▶ _ASSIGNMENT_
Please return the listing exactly, line for line.
[EXERCISE MATERIALS — start]
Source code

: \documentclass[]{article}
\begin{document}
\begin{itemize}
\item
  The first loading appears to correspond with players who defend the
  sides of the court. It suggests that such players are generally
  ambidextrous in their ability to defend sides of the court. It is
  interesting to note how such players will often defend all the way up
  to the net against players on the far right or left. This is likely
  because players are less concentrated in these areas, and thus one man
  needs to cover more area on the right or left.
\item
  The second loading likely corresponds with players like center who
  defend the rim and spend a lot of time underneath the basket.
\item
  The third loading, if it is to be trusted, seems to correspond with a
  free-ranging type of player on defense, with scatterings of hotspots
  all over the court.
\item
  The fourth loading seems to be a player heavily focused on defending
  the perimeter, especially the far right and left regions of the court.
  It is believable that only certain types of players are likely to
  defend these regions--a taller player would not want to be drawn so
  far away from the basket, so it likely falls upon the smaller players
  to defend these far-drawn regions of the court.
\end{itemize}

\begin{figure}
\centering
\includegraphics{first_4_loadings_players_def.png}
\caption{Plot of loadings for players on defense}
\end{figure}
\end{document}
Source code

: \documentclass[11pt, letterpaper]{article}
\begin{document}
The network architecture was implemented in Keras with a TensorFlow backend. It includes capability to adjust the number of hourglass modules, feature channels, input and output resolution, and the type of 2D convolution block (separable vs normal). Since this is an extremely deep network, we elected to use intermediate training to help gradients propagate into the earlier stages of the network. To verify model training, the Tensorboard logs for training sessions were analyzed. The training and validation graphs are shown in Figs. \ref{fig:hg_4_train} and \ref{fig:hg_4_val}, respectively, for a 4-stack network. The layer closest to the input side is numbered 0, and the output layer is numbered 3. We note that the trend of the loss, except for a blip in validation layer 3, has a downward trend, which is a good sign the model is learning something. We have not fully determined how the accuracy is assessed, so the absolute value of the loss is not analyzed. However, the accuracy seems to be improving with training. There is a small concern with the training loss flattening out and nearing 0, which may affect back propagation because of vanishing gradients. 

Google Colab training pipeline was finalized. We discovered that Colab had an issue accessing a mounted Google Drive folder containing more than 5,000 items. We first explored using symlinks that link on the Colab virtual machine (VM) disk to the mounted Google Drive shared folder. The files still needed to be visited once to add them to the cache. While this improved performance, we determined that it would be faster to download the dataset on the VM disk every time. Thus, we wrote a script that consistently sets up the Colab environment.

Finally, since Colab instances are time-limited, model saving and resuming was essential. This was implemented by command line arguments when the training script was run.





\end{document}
[EXERCISE MATERIALS — finish]
▶ _PROBLEM SOLUTION_
Source code

: \documentclass[]{article}
\begin{document}
\begin{itemize}
\item
  The first loading appears to correspond with players who defend the
  sides of the court. It suggests that such players are generally
  ambidextrous in their ability to defend sides of the court. It is
  interesting to note how such players will often defend all the way up
  to the net against players on the far right or left. This is likely
  because players are less concentrated in these areas, and thus one man
  needs to cover more area on the right or left.
\item
  The second loading likely corresponds with players like center who
  defend the rim and spend a lot of time underneath the basket.
\item
  The third loading, if it is to be trusted, seems to correspond with a
  free-ranging type of player on defense, with scatterings of hotspots
  all over the court.
\item
  The fourth loading seems to be a player heavily focused on defending
  the perimeter, especially the far right and left regions of the court.
  It is believable that only certain types of players are likely to
  defend these regions--a taller player would not want to be drawn so
  far away from the basket, so it likely falls upon the smaller players
  to defend these far-drawn regions of the court.
\end{itemize}

\begin{figure}
\centering
\includegraphics{first_4_loadings_players_def.png}
\caption{Plot of loadings for players on defense}
\end{figure}
\end{document}
Source code

: \documentclass[11pt, letterpaper]{article}
\begin{document}
The network architecture was implemented in Keras with a TensorFlow backend. It includes capability to adjust the number of hourglass modules, feature channels, input and output resolution, and the type of 2D convolution block (separable vs normal). Since this is an extremely deep network, we elected to use intermediate training to help gradients propagate into the earlier stages of the network. To verify model training, the Tensorboard logs for training sessions were analyzed. The training and validation graphs are shown in Figs. \ref{fig:hg_4_train} and \ref{fig:hg_4_val}, respectively, for a 4-stack network. The layer closest to the input side is numbered 0, and the output layer is numbered 3. We note that the trend of the loss, except for a blip in validation layer 3, has a downward trend, which is a good sign the model is learning something. We have not fully determined how the accuracy is assessed, so the absolute value of the loss is not analyzed. However, the accuracy seems to be improving with training. There is a small concern with the training loss flattening out and nearing 0, which may affect back propagation because of vanishing gradients. 

Google Colab training pipeline was finalized. We discovered that Colab had an issue accessing a mounted Google Drive folder containing more than 5,000 items. We first explored using symlinks that link on the Colab virtual machine (VM) disk to the mounted Google Drive shared folder. The files still needed to be visited once to add them to the cache. While this improved performance, we determined that it would be faster to download the dataset on the VM disk every time. Thus, we wrote a script that consistently sets up the Colab environment.

Finally, since Colab instances are time-limited, model saving and resuming was essential. This was implemented by command line arguments when the training script was run.





\end{document}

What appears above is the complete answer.